** Recorded data follows **

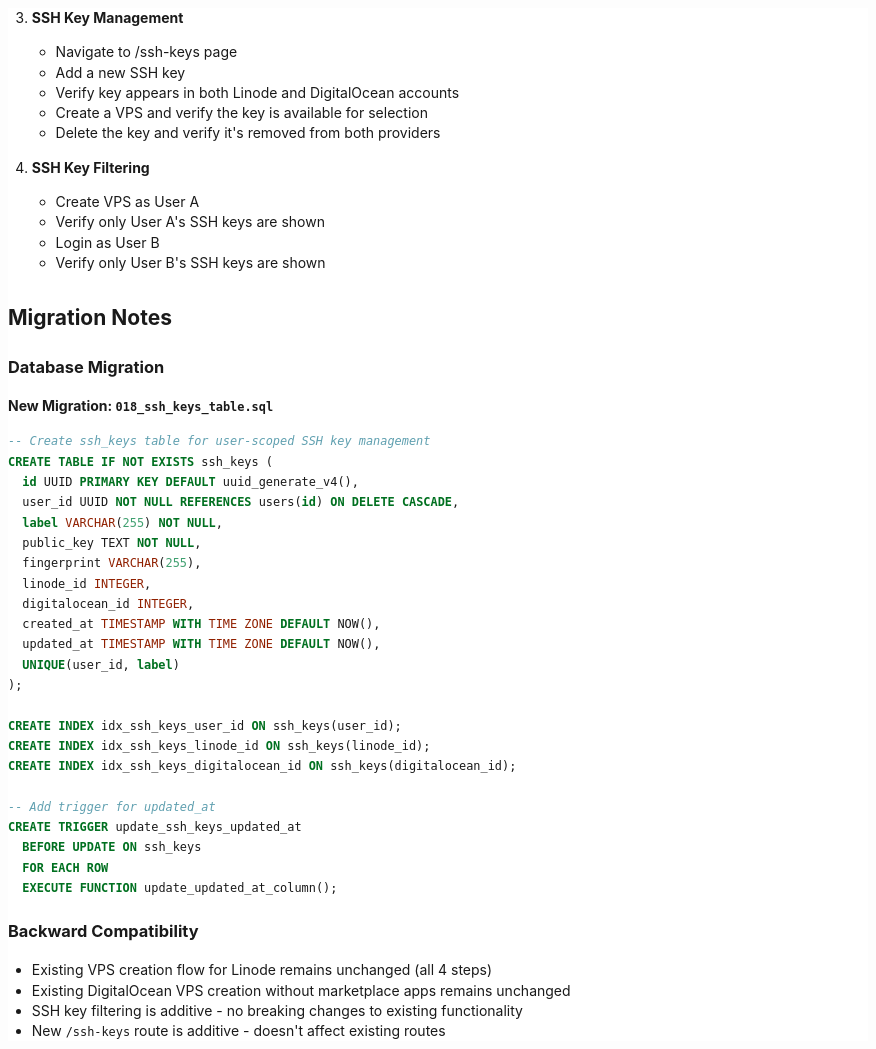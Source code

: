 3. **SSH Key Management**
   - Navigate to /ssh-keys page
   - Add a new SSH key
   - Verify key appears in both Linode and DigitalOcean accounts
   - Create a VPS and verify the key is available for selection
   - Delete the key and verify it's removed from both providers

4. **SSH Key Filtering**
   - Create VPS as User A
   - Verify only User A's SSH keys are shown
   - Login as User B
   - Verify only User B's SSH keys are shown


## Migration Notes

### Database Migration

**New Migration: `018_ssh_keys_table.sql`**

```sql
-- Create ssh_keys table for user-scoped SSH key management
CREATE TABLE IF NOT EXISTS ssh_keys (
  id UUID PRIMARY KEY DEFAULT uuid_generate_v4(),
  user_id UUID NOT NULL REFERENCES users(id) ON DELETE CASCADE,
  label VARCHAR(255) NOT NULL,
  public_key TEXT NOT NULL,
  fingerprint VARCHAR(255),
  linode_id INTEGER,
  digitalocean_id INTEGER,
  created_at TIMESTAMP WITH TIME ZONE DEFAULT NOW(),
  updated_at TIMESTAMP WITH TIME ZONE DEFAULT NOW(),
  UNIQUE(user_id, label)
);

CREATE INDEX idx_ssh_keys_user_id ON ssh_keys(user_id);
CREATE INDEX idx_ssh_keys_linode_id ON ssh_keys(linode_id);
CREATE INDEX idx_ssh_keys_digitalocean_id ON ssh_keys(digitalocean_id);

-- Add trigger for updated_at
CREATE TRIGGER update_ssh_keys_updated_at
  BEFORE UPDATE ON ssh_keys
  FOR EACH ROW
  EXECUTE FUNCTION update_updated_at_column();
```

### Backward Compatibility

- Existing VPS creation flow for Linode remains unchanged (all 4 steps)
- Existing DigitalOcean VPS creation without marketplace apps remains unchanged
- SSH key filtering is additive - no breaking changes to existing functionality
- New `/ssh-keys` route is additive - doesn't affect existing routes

** End of Recorded data **
** Recorded data follows **

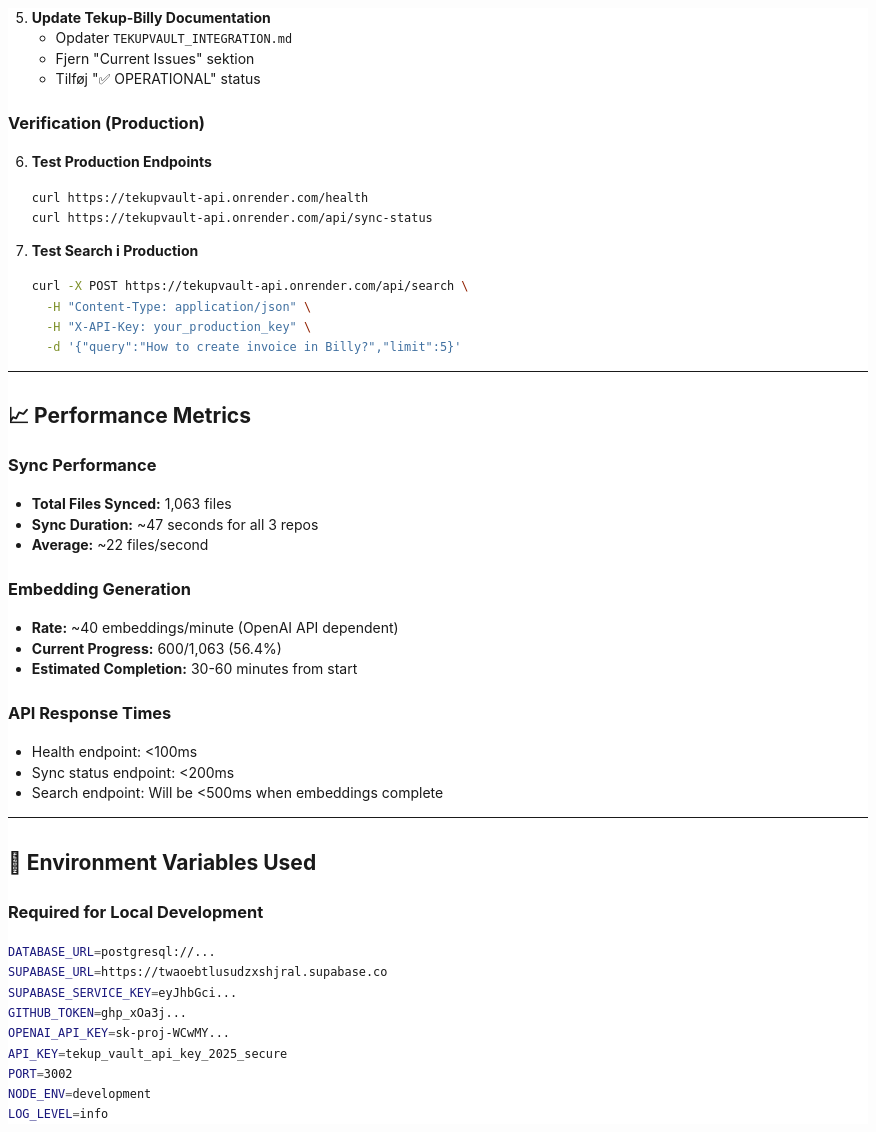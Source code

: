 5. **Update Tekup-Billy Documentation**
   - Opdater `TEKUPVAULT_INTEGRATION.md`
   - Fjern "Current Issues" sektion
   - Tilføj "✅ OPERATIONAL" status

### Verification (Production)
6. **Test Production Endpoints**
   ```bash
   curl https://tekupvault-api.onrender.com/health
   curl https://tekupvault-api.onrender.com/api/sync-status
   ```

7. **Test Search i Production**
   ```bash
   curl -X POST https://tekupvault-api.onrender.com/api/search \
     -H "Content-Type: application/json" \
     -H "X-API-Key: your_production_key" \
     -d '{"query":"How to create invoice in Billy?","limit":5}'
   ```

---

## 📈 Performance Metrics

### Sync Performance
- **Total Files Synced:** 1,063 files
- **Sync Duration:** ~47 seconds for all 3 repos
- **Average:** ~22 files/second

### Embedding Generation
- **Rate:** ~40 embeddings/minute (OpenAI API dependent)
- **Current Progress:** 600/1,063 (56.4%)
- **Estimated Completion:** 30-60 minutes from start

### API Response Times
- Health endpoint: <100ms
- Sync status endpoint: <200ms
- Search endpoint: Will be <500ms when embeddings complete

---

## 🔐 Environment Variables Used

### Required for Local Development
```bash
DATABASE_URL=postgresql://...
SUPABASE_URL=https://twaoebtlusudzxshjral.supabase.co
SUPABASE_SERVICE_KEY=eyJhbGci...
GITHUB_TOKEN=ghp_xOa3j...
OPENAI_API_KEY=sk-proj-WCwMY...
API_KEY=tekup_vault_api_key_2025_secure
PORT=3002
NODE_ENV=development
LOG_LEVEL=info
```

** End of Recorded data **

What is expected — Going through the data, tally the lines containing "label" and report only the result.

Task output — 2